In which 4-inch pieces of colored duct-tape kick my ass.
With the colder weather and shorter days, we're climbing inside again. It's far more convenient to do so from our new base of operations, and we've been going weekly since late October. These gym forays have brought into focus just how much harder it is to climb indoors than out, and how much we depend on a winter of pulling plastic to get in shape for a summer of playing on real rocks.

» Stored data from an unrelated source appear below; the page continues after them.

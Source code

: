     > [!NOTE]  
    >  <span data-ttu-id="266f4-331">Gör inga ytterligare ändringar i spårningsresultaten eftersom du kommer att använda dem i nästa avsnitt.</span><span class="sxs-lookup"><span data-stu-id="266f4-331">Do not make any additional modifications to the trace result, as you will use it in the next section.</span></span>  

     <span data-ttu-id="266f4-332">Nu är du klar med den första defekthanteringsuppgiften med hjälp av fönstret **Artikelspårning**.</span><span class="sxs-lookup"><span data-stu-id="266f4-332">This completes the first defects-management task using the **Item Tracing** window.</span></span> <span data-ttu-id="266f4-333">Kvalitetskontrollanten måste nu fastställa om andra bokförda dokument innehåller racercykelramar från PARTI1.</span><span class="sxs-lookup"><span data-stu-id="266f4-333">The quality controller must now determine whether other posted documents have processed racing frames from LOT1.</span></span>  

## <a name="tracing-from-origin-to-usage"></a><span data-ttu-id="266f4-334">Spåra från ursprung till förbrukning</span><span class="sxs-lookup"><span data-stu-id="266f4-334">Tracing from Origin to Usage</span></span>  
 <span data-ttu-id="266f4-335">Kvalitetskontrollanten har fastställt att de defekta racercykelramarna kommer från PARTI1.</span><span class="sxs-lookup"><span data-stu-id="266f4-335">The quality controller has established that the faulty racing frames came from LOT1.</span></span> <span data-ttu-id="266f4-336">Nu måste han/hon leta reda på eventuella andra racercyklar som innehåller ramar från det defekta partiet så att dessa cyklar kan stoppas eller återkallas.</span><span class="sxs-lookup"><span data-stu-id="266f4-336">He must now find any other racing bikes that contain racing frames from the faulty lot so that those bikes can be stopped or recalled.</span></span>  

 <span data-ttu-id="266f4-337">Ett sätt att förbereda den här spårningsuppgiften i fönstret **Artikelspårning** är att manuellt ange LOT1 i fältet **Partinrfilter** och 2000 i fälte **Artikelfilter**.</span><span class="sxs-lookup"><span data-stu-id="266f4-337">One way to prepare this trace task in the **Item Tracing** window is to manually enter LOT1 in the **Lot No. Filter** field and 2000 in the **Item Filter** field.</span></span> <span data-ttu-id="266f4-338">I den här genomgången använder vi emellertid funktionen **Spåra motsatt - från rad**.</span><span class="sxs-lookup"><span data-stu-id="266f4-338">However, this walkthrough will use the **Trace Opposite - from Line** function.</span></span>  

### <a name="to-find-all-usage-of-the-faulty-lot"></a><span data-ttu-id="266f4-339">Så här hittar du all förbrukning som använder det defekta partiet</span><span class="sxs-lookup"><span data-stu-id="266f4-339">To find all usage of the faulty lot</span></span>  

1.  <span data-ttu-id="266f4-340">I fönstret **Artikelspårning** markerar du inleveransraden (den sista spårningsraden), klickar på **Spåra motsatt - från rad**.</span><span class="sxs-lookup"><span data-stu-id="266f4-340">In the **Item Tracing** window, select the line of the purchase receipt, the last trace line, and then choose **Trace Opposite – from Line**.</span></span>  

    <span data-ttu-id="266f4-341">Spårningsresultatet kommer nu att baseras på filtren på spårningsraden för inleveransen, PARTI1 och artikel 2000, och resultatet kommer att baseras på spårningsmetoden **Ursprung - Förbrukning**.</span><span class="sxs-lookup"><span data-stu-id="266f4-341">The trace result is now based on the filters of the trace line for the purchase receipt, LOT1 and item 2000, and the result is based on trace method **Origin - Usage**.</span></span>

Last night, though, nothing was in focus for me at all. For some reason, I just couldn't find my routes, and I grew increasingly frustrated each time I stopped to search for the next bit of appropriately colored tape, couldn't figure out where the next hold was, and pumped out my muscles with the wait. Part of the problem, I think, resulted from the gym's new configuration, which includes lots of inverted corners, reverse angles, and overhangs. When I'm climbing outside, I have no problem reaching blindly above me or feeling around for hand and footholds, and I even enjoy having to rely on touch, balance, and mental agility to find the route, instead of on my crappy eyes. But when we're inside, I have to find specific holds marked with a specific tape color to stay on route, and grabbing one of the many others scattered around me constitutes cheating. When I get stuck or take a stupid fall or strain my neck or shoulder not because the route is too hard for me, but because I can't find the #($@*& next hold, it blows my confidence and brings hot tears of frustration welling behind my eyes.
I'm trying to get better at handling these moments, and to develop coping mechanisms slightly more effective than punching the wall, bailing out of the route, and cussing. I worked through the pissoffedness last night by pushing my way through one such route (cheating slightly on the reverse-angled portion), then climbing a few easy routes and doing some novice bouldering to try to regain confidence and rhythm. It helped, but I was still angry to be relegated to 5.8s and 5.9s after spending all last year getting solid on 10s and working 11s. Especially when the failure results not from my climbing ability, but from my damn seeing disability.